━━━ Dataset records

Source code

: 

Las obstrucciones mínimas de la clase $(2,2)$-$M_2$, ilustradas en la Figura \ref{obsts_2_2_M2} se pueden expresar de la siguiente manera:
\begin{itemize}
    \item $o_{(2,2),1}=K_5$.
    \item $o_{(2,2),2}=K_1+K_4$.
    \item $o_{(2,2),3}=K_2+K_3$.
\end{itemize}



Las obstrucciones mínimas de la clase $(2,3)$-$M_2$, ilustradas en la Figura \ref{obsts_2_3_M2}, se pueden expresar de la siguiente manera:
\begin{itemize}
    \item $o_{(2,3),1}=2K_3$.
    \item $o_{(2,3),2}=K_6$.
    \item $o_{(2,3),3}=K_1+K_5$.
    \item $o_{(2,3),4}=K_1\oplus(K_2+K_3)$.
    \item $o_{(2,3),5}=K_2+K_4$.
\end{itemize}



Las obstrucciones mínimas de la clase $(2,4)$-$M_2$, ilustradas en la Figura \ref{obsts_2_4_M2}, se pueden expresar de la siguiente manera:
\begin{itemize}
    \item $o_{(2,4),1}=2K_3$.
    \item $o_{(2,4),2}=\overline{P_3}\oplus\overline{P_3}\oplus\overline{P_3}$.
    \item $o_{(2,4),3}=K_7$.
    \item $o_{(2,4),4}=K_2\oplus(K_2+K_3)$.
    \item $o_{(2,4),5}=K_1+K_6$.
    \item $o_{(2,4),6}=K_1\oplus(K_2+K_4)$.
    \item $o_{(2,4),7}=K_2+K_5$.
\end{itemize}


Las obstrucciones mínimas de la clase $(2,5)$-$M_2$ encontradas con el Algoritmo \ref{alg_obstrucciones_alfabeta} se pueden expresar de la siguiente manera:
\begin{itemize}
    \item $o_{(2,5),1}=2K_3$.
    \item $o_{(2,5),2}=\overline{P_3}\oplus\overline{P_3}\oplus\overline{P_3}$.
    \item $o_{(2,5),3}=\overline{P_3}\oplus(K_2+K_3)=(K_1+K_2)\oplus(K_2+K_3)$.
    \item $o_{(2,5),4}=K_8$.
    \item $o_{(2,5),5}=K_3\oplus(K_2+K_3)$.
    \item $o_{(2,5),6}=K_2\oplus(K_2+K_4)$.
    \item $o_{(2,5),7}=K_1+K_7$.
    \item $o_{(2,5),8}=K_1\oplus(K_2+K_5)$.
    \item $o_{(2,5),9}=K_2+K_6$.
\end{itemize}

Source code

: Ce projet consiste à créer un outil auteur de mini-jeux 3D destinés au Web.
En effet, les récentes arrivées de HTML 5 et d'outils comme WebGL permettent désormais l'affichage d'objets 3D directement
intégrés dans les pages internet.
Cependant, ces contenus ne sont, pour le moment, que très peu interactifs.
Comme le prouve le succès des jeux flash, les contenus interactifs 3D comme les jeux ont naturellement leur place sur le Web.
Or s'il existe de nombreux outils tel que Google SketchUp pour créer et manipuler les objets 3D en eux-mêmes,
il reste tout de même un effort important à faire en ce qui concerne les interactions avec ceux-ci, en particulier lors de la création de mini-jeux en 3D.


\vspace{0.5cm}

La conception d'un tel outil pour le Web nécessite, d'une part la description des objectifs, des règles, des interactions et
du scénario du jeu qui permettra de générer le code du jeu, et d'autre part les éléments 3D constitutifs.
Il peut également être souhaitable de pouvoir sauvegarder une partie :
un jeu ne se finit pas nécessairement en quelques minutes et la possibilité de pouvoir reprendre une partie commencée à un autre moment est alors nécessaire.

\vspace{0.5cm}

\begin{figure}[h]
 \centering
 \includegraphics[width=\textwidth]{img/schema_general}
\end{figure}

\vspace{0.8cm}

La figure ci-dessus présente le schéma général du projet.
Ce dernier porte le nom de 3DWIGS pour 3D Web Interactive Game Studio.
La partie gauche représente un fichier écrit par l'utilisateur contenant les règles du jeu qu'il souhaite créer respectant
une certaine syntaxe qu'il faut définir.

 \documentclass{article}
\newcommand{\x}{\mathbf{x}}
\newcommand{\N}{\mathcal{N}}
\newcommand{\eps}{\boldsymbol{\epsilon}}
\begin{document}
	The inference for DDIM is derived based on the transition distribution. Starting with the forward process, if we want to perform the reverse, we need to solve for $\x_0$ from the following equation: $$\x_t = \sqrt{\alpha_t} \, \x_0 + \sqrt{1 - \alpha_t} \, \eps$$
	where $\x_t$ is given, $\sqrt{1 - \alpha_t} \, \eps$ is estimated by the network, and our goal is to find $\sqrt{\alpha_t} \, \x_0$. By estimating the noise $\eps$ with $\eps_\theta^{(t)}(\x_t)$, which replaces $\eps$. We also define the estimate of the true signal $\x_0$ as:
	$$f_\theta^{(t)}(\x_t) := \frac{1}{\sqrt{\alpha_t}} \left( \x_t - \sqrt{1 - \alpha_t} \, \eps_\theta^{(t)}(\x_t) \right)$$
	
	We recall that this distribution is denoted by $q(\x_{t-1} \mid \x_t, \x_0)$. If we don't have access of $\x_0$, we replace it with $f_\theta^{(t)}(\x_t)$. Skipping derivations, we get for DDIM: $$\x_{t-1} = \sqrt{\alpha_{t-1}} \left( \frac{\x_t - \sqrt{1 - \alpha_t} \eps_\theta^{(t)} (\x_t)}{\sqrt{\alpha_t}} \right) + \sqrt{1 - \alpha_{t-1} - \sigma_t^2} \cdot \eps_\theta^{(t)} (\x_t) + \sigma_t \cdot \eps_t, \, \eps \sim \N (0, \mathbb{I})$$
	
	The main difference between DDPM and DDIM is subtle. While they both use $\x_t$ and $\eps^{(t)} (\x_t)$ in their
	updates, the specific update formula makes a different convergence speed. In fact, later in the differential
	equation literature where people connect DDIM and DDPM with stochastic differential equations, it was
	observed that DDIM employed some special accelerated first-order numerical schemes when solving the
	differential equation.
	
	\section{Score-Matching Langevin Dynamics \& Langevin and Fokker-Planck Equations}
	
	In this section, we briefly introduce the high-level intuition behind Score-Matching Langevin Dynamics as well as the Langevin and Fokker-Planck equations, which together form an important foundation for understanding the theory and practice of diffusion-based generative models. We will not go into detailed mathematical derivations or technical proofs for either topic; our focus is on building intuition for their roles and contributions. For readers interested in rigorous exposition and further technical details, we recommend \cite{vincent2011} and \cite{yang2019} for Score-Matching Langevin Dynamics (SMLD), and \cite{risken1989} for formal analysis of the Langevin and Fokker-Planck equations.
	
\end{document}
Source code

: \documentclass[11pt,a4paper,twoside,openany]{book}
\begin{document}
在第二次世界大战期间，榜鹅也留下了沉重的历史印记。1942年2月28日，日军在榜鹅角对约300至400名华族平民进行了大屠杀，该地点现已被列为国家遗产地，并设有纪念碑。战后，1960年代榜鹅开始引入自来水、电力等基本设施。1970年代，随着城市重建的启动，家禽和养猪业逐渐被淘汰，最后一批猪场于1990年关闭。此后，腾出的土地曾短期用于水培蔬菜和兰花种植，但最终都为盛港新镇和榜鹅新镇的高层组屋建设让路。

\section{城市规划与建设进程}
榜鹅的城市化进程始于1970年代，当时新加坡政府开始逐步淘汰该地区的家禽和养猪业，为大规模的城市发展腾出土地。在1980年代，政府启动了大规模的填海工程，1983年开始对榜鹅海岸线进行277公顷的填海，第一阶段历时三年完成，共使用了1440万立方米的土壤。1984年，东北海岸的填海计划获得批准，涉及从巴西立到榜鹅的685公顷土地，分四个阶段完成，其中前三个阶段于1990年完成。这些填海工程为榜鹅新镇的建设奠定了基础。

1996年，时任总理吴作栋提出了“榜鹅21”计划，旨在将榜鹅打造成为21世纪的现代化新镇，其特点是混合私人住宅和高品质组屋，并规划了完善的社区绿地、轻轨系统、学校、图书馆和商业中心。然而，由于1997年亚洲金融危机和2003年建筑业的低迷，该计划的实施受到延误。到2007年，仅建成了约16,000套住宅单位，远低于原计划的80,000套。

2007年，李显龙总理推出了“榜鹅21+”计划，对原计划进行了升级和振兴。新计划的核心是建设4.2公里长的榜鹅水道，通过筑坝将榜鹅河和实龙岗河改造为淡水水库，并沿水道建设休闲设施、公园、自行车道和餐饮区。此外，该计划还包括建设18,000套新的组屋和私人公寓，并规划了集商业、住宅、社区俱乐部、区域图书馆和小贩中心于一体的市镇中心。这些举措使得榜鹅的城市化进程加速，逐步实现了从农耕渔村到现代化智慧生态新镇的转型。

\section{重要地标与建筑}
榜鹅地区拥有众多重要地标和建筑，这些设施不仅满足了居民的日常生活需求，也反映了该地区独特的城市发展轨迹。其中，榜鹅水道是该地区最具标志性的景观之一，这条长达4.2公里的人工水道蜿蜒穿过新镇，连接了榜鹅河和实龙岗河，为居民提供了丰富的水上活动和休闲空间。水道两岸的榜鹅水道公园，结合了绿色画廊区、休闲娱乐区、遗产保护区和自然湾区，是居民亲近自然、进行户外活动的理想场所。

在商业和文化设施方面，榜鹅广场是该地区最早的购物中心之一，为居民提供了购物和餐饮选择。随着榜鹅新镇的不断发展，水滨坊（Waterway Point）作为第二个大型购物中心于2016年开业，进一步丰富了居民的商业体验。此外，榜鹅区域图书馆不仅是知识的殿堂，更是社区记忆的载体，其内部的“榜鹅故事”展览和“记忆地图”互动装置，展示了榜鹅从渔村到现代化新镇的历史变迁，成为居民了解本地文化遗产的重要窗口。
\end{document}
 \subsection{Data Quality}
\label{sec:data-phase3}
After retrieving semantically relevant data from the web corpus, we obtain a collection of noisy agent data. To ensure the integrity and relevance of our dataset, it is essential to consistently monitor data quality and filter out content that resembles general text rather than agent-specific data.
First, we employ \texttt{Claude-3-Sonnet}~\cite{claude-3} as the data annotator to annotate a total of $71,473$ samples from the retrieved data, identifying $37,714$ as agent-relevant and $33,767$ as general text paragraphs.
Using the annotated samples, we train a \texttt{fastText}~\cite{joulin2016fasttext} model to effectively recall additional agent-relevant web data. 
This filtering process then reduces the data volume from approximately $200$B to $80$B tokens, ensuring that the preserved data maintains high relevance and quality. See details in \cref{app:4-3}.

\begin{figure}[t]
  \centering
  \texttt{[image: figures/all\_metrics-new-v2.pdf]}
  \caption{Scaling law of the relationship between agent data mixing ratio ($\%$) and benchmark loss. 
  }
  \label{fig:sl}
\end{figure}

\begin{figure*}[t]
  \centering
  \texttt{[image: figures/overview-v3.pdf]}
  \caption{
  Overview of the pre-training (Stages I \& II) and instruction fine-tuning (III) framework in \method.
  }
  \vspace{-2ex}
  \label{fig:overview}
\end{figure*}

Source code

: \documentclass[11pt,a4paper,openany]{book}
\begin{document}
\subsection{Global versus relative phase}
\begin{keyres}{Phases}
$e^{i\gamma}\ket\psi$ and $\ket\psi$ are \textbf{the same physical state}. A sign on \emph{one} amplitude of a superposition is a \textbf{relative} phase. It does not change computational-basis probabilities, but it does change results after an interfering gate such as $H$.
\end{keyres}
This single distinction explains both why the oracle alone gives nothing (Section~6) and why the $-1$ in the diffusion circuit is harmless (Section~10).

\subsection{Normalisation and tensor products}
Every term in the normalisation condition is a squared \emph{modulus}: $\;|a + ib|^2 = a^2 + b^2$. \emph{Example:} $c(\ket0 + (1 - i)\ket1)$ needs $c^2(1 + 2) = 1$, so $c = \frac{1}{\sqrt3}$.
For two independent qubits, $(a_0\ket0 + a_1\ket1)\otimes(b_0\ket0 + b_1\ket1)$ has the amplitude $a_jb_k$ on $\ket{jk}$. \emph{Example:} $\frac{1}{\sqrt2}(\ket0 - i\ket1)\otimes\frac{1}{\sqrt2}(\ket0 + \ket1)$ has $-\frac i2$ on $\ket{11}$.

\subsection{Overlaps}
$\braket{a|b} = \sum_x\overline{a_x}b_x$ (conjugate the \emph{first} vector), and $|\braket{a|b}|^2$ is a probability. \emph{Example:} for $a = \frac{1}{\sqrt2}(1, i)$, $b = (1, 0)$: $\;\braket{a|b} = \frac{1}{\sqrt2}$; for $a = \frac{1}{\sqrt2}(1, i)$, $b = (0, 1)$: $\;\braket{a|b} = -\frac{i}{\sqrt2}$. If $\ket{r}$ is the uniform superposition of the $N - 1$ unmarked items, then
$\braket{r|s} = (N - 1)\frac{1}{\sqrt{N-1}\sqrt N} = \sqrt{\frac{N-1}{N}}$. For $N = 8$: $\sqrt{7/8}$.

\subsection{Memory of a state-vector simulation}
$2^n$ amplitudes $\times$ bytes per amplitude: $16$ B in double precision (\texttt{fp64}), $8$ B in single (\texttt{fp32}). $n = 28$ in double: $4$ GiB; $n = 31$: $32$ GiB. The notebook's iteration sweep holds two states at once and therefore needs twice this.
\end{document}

━━━━━━

→ **Description of the task**
For the word "subsection", show every line of the entries that holds it.

→ **Your response**
 \subsection{Data Quality}
\subsection{Global versus relative phase}
\subsection{Normalisation and tensor products}
\subsection{Overlaps}
\subsection{Memory of a state-vector simulation}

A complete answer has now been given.